---------- Exercise input ----------
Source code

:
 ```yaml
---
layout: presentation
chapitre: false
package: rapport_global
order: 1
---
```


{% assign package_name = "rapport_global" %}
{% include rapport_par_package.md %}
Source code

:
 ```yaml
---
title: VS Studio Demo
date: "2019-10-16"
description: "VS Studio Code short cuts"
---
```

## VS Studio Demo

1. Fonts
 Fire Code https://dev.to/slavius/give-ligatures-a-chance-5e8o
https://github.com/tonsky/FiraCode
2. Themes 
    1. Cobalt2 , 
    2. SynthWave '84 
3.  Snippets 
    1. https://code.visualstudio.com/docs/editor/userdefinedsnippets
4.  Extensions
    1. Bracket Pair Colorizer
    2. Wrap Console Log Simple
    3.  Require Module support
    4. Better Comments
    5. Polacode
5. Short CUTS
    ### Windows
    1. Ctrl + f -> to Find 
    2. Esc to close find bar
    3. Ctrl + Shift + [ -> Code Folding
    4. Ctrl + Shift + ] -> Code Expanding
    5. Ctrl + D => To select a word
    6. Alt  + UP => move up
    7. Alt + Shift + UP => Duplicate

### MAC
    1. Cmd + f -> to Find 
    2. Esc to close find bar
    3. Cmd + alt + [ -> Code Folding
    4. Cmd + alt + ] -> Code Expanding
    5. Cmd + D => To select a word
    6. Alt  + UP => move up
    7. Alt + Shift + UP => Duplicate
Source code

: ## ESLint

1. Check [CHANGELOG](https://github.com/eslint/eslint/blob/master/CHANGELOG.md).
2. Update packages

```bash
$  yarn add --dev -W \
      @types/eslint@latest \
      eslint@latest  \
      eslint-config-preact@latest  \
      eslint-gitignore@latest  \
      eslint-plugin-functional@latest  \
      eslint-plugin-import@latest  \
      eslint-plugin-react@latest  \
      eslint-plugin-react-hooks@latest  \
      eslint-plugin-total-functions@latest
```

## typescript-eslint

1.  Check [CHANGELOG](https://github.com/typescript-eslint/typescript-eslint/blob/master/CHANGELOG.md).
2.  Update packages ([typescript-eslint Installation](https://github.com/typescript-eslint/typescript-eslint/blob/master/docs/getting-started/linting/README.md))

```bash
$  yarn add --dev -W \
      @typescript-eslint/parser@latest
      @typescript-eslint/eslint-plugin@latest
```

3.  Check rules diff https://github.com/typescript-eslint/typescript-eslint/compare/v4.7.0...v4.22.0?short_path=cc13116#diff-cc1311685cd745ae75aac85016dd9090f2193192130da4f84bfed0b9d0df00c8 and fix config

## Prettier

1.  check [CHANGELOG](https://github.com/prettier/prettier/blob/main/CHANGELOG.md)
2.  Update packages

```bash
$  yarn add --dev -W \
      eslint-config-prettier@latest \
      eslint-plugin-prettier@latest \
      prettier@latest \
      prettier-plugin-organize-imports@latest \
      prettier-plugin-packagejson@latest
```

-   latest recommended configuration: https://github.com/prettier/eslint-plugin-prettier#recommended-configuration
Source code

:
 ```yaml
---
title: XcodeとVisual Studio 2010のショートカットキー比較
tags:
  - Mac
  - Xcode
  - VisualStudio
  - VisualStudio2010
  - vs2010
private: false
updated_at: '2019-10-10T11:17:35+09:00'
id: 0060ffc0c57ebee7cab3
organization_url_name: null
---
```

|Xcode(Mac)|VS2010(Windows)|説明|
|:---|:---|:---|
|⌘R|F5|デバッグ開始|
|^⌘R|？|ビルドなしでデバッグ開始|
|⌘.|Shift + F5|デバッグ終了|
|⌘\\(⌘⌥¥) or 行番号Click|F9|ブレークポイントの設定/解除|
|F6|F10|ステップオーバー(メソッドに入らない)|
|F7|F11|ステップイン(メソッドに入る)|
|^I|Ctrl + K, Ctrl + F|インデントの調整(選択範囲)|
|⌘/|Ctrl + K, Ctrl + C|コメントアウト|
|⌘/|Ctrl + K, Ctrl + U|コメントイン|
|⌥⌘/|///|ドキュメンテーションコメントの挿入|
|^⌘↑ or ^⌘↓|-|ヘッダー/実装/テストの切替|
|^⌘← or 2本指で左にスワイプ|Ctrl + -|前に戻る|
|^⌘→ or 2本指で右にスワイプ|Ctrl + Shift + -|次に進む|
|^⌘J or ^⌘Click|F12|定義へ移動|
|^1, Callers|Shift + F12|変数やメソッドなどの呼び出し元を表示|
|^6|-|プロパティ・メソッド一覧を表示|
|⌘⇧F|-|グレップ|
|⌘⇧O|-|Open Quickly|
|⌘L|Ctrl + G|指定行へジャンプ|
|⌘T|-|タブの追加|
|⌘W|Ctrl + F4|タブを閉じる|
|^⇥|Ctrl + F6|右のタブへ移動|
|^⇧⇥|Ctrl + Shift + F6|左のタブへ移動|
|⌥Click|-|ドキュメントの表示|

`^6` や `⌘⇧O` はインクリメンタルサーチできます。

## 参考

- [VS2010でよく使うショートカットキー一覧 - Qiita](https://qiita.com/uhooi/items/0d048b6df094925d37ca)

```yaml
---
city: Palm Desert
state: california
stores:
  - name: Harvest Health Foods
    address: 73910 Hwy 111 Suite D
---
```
----------
* **What to do**
Every line above from the line with "4. Ctrl + Shift + ] -> Code Expanding" to the line with "3. Cmd + alt + [ -> Code Folding", both included, must be reproduced exactly, and no other line may appear.

* **Solution**
    4. Ctrl + Shift + ] -> Code Expanding
    5. Ctrl + D => To select a word
    6. Alt  + UP => move up
    7. Alt + Shift + UP => Duplicate

### MAC
    1. Cmd + f -> to Find 
    2. Esc to close find bar
    3. Cmd + alt + [ -> Code Folding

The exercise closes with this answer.